Gerechtshof Amsterdam, 14-08-2018, ECLI:NL:GHAMS:2018:3088, 17/00135
Gerechtshof Amsterdam, 14-08-2018, ECLI:NL:GHAMS:2018:3088, 17/00135
Gegevens
- Instantie
- Gerechtshof Amsterdam
- Datum uitspraak
- 14 augustus 2018
- Datum publicatie
- 5 september 2018
- ECLI
- ECLI:NL:GHAMS:2018:3088
- Zaaknummer
- 17/00135
Inhoudsindicatie
Hof is van oordeel dat in het onderhavige geval sprake is van een overnamefout als bedoeld in artikel 16, tweede lid, aanhef en onderdeel c, AWR. Het Hof staat voorts stil bij de uitleg van deze bepaling.
Uitspraak
Kenmerk 17/00135
14 augustus 2018
uitspraak van derde meervoudige belastingkamer
op het hoger beroep van
[X] te [plaats] , belanghebbende,
gemachtigde: mr. J.M. van Toor te Lisserbroek,
tegen de uitspraak van 13 februari 2017 in de zaak met kenmerk HAA 16/2806 van de rechtbank Noord-Holland (hierna: de rechtbank) in het geding tussen
belanghebbende,
en
de inspecteur van de Belastingdienst, de inspecteur.

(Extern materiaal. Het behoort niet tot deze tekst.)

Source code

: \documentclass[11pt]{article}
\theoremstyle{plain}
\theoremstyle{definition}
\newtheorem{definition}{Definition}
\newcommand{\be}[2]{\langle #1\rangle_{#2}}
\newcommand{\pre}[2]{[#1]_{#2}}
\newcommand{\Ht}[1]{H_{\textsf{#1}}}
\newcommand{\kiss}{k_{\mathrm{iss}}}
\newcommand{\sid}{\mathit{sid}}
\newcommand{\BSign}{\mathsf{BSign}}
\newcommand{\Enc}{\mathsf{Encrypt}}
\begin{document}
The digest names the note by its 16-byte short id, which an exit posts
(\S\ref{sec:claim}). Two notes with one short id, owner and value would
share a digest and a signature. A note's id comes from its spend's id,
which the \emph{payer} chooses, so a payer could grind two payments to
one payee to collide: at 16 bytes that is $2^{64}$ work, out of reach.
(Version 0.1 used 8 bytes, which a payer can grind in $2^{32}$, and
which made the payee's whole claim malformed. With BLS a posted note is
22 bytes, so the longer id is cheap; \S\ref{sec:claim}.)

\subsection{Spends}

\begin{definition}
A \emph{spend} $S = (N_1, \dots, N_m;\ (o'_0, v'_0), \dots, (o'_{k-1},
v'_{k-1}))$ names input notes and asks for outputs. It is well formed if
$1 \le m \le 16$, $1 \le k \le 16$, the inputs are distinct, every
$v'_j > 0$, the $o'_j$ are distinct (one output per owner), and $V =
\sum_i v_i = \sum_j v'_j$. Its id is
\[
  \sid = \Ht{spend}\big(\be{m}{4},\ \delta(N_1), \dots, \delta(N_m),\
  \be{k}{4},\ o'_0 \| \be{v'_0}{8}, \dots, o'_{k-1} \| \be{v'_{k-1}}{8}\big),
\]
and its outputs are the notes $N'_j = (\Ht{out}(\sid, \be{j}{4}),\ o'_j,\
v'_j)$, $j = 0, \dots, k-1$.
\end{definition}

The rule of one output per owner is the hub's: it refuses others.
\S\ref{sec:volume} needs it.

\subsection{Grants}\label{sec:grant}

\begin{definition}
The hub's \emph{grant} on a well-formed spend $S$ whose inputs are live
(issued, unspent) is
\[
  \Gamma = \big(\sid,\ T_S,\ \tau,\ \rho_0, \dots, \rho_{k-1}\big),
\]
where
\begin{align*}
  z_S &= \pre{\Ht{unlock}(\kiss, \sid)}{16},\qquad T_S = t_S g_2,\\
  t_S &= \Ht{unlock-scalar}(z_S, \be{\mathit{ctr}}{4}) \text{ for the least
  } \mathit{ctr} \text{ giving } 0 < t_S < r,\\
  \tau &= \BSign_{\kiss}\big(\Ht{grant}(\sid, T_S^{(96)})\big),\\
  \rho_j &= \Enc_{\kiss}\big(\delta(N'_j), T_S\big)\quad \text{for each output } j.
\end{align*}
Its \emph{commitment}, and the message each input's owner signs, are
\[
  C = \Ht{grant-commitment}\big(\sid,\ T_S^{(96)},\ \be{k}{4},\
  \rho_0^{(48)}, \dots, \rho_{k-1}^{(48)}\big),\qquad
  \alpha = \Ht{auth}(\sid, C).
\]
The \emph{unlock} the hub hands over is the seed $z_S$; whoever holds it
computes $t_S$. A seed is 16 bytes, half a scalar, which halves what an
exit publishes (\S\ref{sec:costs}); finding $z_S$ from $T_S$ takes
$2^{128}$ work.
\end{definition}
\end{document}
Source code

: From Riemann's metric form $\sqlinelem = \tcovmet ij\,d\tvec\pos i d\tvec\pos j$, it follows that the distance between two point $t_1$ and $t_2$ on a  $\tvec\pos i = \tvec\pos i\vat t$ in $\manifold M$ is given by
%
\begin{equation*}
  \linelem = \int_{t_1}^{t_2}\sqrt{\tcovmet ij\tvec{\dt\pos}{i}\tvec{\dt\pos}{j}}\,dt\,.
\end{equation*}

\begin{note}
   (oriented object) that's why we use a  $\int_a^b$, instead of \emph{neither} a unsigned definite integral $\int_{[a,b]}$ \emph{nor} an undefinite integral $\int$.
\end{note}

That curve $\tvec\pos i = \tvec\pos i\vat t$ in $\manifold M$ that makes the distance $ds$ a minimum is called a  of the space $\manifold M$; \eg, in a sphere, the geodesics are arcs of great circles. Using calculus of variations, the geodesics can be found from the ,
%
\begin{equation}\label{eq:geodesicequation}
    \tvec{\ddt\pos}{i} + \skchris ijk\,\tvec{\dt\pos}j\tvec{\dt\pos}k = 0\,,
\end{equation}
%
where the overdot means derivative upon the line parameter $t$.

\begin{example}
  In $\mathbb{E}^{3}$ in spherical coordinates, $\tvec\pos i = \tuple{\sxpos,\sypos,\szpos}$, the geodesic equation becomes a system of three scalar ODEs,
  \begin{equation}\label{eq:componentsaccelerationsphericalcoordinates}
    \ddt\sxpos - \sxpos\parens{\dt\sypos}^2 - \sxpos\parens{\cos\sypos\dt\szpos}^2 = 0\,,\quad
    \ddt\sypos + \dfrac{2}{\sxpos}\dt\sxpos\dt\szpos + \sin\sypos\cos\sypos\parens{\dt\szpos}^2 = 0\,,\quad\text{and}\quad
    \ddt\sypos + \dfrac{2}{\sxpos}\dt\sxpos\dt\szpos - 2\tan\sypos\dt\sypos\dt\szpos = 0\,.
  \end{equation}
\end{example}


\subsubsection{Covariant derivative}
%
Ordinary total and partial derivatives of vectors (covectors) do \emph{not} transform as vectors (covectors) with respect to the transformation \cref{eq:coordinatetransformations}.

1 Ontstaan en loop van het geding
De inspecteur heeft met dagtekening 12 december 2014 aan belanghebbende voor het jaar 2011 een aanslag in de inkomstenbelasting/premie volksverzekeringen (hierna: ib/pvv) opgelegd, berekend naar een belastbaar inkomen uit werk en woning van € 76.455 en een belastbaar inkomen uit sparen en beleggen van € 2.005 (hierna: de aanslag). Gelijktijdig is bij afzonderlijke beschikking € 2.452 heffingsrente in rekening gebracht.
De inspecteur heeft met dagtekening 19 september 2015 aan belanghebbende voor het jaar 2011 een navorderingsaanslag ib/pvv opgelegd, berekend naar een belastbaar inkomen uit werk en woning van € 198.093 (hierna: de navorderingsaanslag) en een belastbaar inkomen uit sparen en beleggen van € 2.005. Gelijktijdig is bij afzonderlijke beschikking € 7.655 heffingsrente in rekening gebracht.
Na daartegen gemaakt bezwaar, dat geacht moet worden tevens tegen de beschikking heffingsrente te zijn gericht, heeft de inspecteur bij uitspraken, gedagtekend 22 april 2016, de navorderingsaanslag en de beschikking heffingsrente gehandhaafd.
Bij uitspraak van 13 februari 2017 heeft de rechtbank het daartegen door belanghebbende ingestelde beroep ongegrond verklaard.
Het tegen deze uitspraak ingestelde hoger beroep van belanghebbende is bij het Hof ingekomen op 16 maart 2017. De inspecteur heeft een verweerschrift ingediend.
Bij brief van 18 juni 2018 heeft belanghebbende een nader stuk ingediend.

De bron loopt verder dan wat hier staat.